Tutu: The way things have gone couldn't be worse. I am disappointed because in a way they have rebuffed Mandela. I said to them: "Can you imagine what the reaction is going to be? Jimmy Carter (former United States President), a white man, comes and talks to you and you gave him some of the things that he asked for. I come, sent by a Black President, highly regarded throughout the world, and I go back empty handed. Can you imagine the implications?"

And I said to them: "Be aware that he (Mandela) is under considerable pressure to take a public stand on this Nigerian situation. You should know that the day he does that, the sanctions movement against Nigeria will take off like nobody's business. The Randy Robinsons (Mr Robinson is president of the American group, Trans-Africa, lobbying the Clinton government to impose sanctions on Nigeria) are just waiting to get Mandela's support and approval. So do something.

I don't know whether they themselves are desperate. Their own appointed "Constitutional Conference" actually took a stand, by putting a deadline for the ending of military rule; so, they had to resort to "persuading" it to withdraw and now the Conference has said Abacha can go on as long as he likes, and he can be the one to decide when to go.

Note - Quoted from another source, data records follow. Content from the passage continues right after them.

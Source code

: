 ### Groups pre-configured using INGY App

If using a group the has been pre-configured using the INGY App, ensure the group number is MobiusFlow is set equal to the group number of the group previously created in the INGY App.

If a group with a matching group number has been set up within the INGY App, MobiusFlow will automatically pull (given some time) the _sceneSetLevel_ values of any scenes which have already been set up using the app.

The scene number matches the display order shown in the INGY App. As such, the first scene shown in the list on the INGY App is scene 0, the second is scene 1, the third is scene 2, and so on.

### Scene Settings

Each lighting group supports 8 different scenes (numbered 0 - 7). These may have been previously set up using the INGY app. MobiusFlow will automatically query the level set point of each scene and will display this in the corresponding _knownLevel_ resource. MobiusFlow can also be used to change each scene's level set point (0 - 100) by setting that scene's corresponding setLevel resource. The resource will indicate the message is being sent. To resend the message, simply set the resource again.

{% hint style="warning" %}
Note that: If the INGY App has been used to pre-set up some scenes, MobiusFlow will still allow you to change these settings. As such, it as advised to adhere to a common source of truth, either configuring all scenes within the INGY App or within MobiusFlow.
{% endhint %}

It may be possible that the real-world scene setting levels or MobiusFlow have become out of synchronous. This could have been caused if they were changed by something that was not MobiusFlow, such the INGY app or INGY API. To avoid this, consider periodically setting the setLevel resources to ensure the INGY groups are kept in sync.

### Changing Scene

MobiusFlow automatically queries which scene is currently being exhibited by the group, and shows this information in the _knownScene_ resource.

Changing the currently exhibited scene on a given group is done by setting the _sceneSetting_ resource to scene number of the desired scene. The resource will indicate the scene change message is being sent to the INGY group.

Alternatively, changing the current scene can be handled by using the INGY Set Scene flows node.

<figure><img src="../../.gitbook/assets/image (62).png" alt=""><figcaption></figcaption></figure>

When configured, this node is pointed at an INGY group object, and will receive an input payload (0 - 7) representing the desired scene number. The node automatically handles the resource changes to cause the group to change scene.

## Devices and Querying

Africa Today: What was the atmosphere like when you had this discussion with General Abacha? Did he show any appreciation of the international community's concern over the sad situation in Nigeria? How seriously was he taking what you were saying to him?

Tutu: When I was sitting there, I said to myself that if these guys had White skins and spoke with Afrikaans accent, I would have said to them: "I have heard all what you are saying before."

It was really uncanny. The sounded just like the apartheid Afrikaners when we used to go to see them, and they would say: "The country is peaceful" and actually imply that they were popular! Now, this general was saying in effect: "It's only a clique, like Abiola, Obasanjo, and others, who are causing trouble." I didn't know whether to laugh or cry.

Somebody said to me: "In Nigeria, you have to join the army if you want to be a politician." I replied: "But this is a great country. Nigerians have done incredible things. It's still a miracle how Nigeria holds together. It is a point of pride for us that Nigeria - despite the Biafran civil war, which we hope was some kind of aberration - has disproved the assumption that, because people are of different tribes, they cannot in fact cohere.

Africa Today. Would you like to return to Nigeria to do a follow-up?

Tutu: I have said to President Mandela that he should get in touch with Abacha and ask him: "What are you doing?" We'll take it up from there.

Africa Today: Is President Mandela likely to go public on the Nigerian issue and when?

Tutu: We are going to have to wait and see what happens. Meantime, it's not doing our continent any good and it is not doing our country any good. People will say: "You see, Mandela has no real clout. Tutu has no real clout..."

*This interview was first published in the September/October 1995 edition of Africa Today. It is reproduced in this edition to commemorate the death of the great man - Archbishop Desmond Mpilo Tutu, born 7 October 193; died 26 December 2021.